I am beginning to realise how easy it is I take life for granted. I've never thought that wat I hear and see in the news and the movies can happen just like dat. Though it happened more than 2300++km away. The thought of it is just shocking, traumatizing and hurting to my family and I.
Its rather interesting how many of us can walk out of the front door with no worries at all, having full confidence of a relatively transparent and most importantly capable authority and never thought of the dangers dat surround us. I remember when a teacher of mine spoke to my friends and i about the unpredictability of life with his famous phrase being "nanti mati kerana ice box jatuh"....
well this is how he built up his story, you walk down the block then suddenly u look up and low and behold a fridge drops smack on top of you...
sometimes i wonder wat this means, a death in a family... not natural or accident but by an act so despicable tat it is the lowest form of death one can give to someone. Its not as if he asked for it. Its not as if he caused u harm?
did u even think of the repercussion u may hv caused? U sent shockwaves here. I ask myself why do i feel the way i do? you've just given me another reason not to be proud of the land i came from. A land whr despots like u rule and good men are slain or just give up on a land whored up by its many incumbents, hooligans and citizens who think everyone owes them a living and life is just sitting by the beach, drinking and making empty notions of a euphoria dat wont exist.
but let me qualify myself. i've lived away frm the land i was born. grew up practically with a silver spoon in my mouth according to the stds there. hv a family dat had endured hardship and brought its entire troop here. i spent only a quarter of my life there and i dun even speak the language. i've picked up a foreign language and now live in a country dat gives me something i can believe in. what hv u given me oh motherland? would i hv had an education? a voice? a mind of my own had i not gone away frm you? would i hv a roof over my head and food to eat? and now i hear dat the only line dat connects me with u is being endangered? wat protection can u give to your future when ppl can just walk up ur front door and blow out your candle!
am i proud i just said dat? i guess it makes me reli reli more miserable becoz as a citizen of a country i ought to be proud of the place i come frm. but wat i hear frm dat land of mine is nothing good. whr one step taken equals 2 steps back. whr one means good someone frm one side shoves in the bad. its a big joke my little land of islands. whr the ppl in power equals the ppl who gets richer frm the bribes of the bandits that scourge the land....

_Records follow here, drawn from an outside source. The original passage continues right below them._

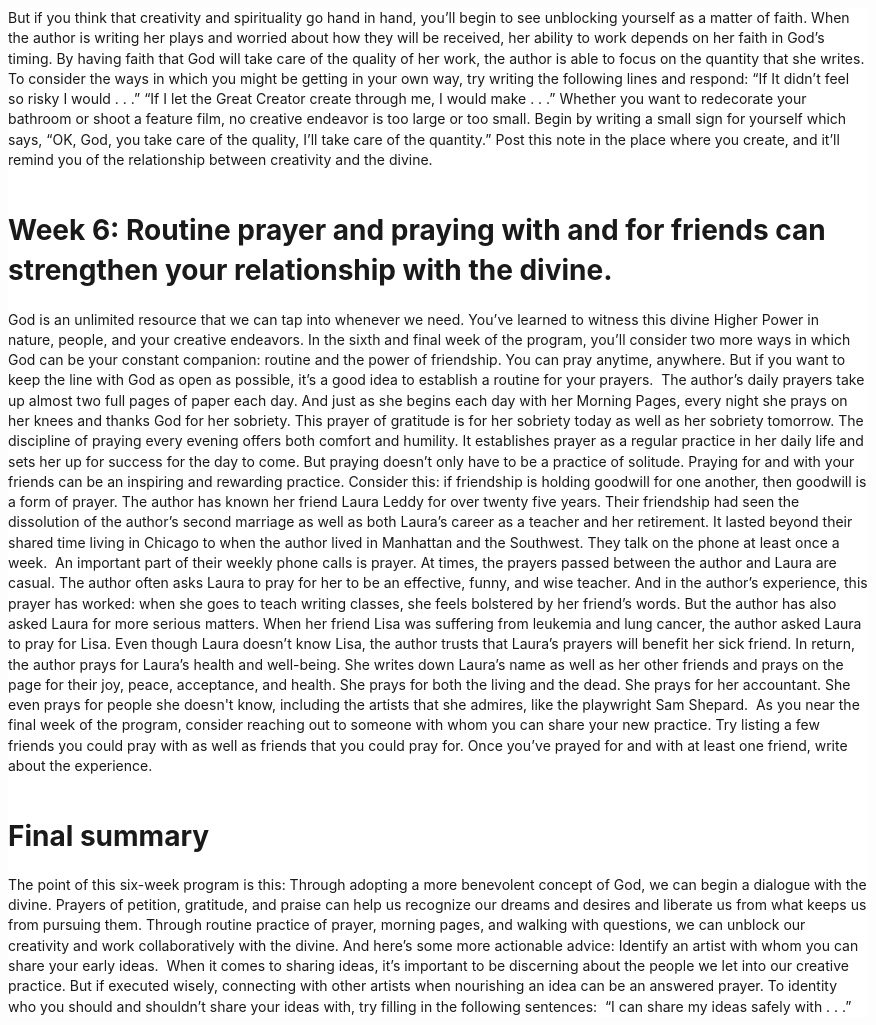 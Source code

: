 But if you think that creativity and spirituality go hand in hand, you’ll begin to see unblocking yourself as a matter of faith. When the author is writing her plays and worried about how they will be received, her ability to work depends on her faith in God’s timing. By having faith that God will take care of the quality of her work, the author is able to focus on the quantity that she writes.
To consider the ways in which you might be getting in your own way, try writing the following lines and respond:
“If It didn’t feel so risky I would . . .”
“If I let the Great Creator create through me, I would make . . .”
Whether you want to redecorate your bathroom or shoot a feature film, no creative endeavor is too large or too small. Begin by writing a small sign for yourself which says, “OK, God, you take care of the quality, I’ll take care of the quantity.” Post this note in the place where you create, and it’ll remind you of the relationship between creativity and the divine.

# Week 6: Routine prayer and praying with and for friends can strengthen your relationship with the divine.
God is an unlimited resource that we can tap into whenever we need. You’ve learned to witness this divine Higher Power in nature, people, and your creative endeavors. In the sixth and final week of the program, you’ll consider two more ways in which God can be your constant companion: routine and the power of friendship.
You can pray anytime, anywhere. But if you want to keep the line with God as open as possible, it’s a good idea to establish a routine for your prayers. 
The author’s daily prayers take up almost two full pages of paper each day. And just as she begins each day with her Morning Pages, every night she prays on her knees and thanks God for her sobriety. This prayer of gratitude is for her sobriety today as well as her sobriety tomorrow. The discipline of praying every evening offers both comfort and humility. It establishes prayer as a regular practice in her daily life and sets her up for success for the day to come.
But praying doesn’t only have to be a practice of solitude. Praying for and with your friends can be an inspiring and rewarding practice. Consider this: if friendship is holding goodwill for one another, then goodwill is a form of prayer.
The author has known her friend Laura Leddy for over twenty five years. Their friendship had seen the dissolution of the author’s second marriage as well as both Laura’s career as a teacher and her retirement. It lasted beyond their shared time living in Chicago to when the author lived in Manhattan and the Southwest. They talk on the phone at least once a week. 
An important part of their weekly phone calls is prayer. At times, the prayers passed between the author and Laura are casual. The author often asks Laura to pray for her to be an effective, funny, and wise teacher. And in the author’s experience, this prayer has worked: when she goes to teach writing classes, she feels bolstered by her friend’s words. But the author has also asked Laura for more serious matters. When her friend Lisa was suffering from leukemia and lung cancer, the author asked Laura to pray for Lisa. Even though Laura doesn’t know Lisa, the author trusts that Laura’s prayers will benefit her sick friend.
In return, the author prays for Laura’s health and well-being. She writes down Laura’s name as well as her other friends and prays on the page for their joy, peace, acceptance, and health. She prays for both the living and the dead. She prays for her accountant. She even prays for people she doesn't know, including the artists that she admires, like the playwright Sam Shepard. 
As you near the final week of the program, consider reaching out to someone with whom you can share your new practice. Try listing a few friends you could pray with as well as friends that you could pray for. Once you’ve prayed for and with at least one friend, write about the experience.

# Final summary
The point of this six-week program is this:
Through adopting a more benevolent concept of God, we can begin a dialogue with the divine. Prayers of petition, gratitude, and praise can help us recognize our dreams and desires and liberate us from what keeps us from pursuing them. Through routine practice of prayer, morning pages, and walking with questions, we can unblock our creativity and work collaboratively with the divine.
And here’s some more actionable advice:
Identify an artist with whom you can share your early ideas. 
When it comes to sharing ideas, it’s important to be discerning about the people we let into our creative practice. But if executed wisely, connecting with other artists when nourishing an idea can be an answered prayer. To identity who you should and shouldn’t share your ideas with, try filling in the following sentences: 
“I can share my ideas safely with . . .”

i've had many sleepless nites, but i noe my lil kay and A back home would hv more. seeing someone so close being slain unhonorably like dat, i wonder wat feelins kay has now for those who fled away in broad daylight and knowing if not for the protection of the one above and i reli mean protection becoz kay too could hv gone as well as A. and i guess it was just grace dat that guy couldnt go for the second blow tat would hv turn the lights out for the both of em. You may not know wat he would feel 10yrs from now when adolescence takes over and given the love this family has and the amount of love that will be given to him... i pray he grows up knowing tat love no matter wat triumphs watever this wicked world can throw at him. knowing tat there is a much bigger person who is in control. why HE let it happen? it depends how we see it. i see it as danger like some mafia movie. but i guess u reli messed with the wrong family. coz the family u just messed are like the number of stars that see u every nite when u hide and the head is like the sun dat reaches every corner of the earth. i noe vengence is not mine. but i pray dat u who did it will remember and know dat HE saw you. and i'd say kay, i'd be praying for u every day frm now and hope dat one day the justice u wish to happen will happen and dat i'd be there for u in watever way i could. be strong kay, ur in His hands i pray!
i was affected, no doubt i was. i couldnt push anymore than i could coz this drained me, i tried my best and i wont deny tat i could hv done better. but i suppose wats done is done. and i guess i did wat i could do as much as i could given the feelins i had, i tried to channel it but somehow i wish i hadnt heard it... but when i was there i was clear minded and murphy's law had to come in place...but i wont deny i had the best 5mths of my life... wats nxt i wonder? will i ever get another chance?